Source information:
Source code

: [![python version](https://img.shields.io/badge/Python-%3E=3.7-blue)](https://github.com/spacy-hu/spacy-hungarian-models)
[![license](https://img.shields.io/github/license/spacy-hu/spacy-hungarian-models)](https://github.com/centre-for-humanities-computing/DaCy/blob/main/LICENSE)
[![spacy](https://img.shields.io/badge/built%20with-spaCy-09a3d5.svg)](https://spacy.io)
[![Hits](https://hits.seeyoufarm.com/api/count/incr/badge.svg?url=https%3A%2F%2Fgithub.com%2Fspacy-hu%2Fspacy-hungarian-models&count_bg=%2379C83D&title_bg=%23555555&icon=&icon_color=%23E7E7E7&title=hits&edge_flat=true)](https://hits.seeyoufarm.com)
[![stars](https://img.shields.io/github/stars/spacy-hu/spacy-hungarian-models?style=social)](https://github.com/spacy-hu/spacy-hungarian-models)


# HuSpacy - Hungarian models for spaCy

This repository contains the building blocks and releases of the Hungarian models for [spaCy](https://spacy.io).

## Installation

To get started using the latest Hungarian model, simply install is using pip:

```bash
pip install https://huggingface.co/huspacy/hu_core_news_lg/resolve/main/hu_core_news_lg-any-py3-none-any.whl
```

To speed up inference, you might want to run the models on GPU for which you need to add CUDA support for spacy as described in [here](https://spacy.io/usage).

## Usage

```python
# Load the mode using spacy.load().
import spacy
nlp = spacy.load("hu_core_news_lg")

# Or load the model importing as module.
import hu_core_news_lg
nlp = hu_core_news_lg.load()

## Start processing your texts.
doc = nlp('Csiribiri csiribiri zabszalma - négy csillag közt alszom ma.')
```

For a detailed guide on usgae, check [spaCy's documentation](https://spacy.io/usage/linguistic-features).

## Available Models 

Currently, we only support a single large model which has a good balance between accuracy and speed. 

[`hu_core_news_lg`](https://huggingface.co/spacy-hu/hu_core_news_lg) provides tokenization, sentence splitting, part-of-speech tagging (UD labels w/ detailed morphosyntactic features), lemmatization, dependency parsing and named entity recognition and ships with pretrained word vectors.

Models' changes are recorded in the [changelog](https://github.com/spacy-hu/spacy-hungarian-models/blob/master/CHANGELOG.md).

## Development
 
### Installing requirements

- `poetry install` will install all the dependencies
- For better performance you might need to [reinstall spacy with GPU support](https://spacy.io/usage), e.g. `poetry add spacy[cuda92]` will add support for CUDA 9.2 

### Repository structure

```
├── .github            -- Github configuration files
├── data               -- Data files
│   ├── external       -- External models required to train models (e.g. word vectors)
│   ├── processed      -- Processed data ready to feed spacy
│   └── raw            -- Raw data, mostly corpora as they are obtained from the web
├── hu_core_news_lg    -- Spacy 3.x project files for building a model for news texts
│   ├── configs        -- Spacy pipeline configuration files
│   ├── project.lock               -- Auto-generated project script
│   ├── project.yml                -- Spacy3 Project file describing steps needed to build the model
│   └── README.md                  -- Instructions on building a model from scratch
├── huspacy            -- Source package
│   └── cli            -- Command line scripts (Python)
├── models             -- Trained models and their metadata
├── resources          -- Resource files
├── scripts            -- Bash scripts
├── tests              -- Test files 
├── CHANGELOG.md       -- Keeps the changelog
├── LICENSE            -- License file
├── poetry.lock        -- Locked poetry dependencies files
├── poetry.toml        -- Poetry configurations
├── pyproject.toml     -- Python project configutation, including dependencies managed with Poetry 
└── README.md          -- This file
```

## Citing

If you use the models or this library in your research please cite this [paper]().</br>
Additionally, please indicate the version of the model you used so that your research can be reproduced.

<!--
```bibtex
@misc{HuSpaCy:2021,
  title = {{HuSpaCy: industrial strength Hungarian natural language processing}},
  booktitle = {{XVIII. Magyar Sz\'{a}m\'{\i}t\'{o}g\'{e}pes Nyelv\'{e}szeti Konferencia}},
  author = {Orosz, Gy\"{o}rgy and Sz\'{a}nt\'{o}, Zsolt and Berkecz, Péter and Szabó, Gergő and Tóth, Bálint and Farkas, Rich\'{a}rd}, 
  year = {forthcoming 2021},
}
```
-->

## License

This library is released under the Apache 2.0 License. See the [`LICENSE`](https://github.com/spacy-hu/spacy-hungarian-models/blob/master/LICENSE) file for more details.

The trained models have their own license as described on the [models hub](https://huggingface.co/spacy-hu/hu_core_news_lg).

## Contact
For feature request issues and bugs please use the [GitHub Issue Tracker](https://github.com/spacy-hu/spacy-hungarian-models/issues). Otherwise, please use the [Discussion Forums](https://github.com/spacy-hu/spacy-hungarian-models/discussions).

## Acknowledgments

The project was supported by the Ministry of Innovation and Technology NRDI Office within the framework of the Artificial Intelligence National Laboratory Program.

* * *

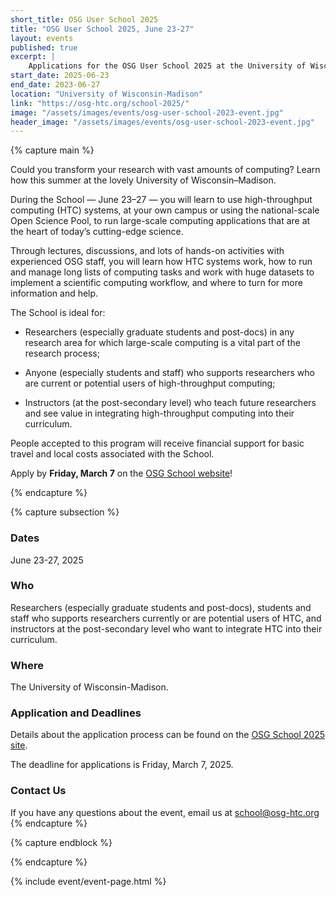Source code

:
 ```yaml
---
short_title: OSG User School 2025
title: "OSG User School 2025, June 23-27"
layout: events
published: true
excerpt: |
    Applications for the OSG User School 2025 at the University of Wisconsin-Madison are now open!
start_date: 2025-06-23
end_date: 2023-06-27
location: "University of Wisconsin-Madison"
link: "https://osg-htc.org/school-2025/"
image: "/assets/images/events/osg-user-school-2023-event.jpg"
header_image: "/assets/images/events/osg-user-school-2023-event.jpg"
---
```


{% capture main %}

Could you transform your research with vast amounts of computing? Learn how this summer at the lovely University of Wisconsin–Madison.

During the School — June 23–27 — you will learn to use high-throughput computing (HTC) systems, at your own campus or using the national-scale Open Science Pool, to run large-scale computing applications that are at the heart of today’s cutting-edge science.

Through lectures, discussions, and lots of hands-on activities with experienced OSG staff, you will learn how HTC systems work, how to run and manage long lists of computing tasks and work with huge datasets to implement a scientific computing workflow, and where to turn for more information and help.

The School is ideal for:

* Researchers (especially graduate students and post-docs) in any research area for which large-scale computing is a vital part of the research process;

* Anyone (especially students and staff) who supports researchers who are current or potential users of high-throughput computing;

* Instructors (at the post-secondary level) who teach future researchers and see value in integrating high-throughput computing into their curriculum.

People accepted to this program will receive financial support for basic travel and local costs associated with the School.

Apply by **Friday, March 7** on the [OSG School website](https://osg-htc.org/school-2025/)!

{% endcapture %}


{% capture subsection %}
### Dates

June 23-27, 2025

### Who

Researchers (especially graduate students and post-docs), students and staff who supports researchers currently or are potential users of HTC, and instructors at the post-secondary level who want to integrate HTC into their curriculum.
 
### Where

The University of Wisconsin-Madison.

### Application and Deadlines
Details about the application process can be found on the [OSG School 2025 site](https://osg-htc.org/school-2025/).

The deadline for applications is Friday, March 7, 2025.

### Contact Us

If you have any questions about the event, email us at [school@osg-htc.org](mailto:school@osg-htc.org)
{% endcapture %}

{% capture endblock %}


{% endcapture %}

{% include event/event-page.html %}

Problem details:
In the material above, find each line containing the word "Wisconsin" and copy it.

Response area:
    Applications for the OSG User School 2025 at the University of Wisconsin-Madison are now open!
location: "University of Wisconsin-Madison"
Could you transform your research with vast amounts of computing? Learn how this summer at the lovely University of Wisconsin–Madison.
The University of Wisconsin-Madison.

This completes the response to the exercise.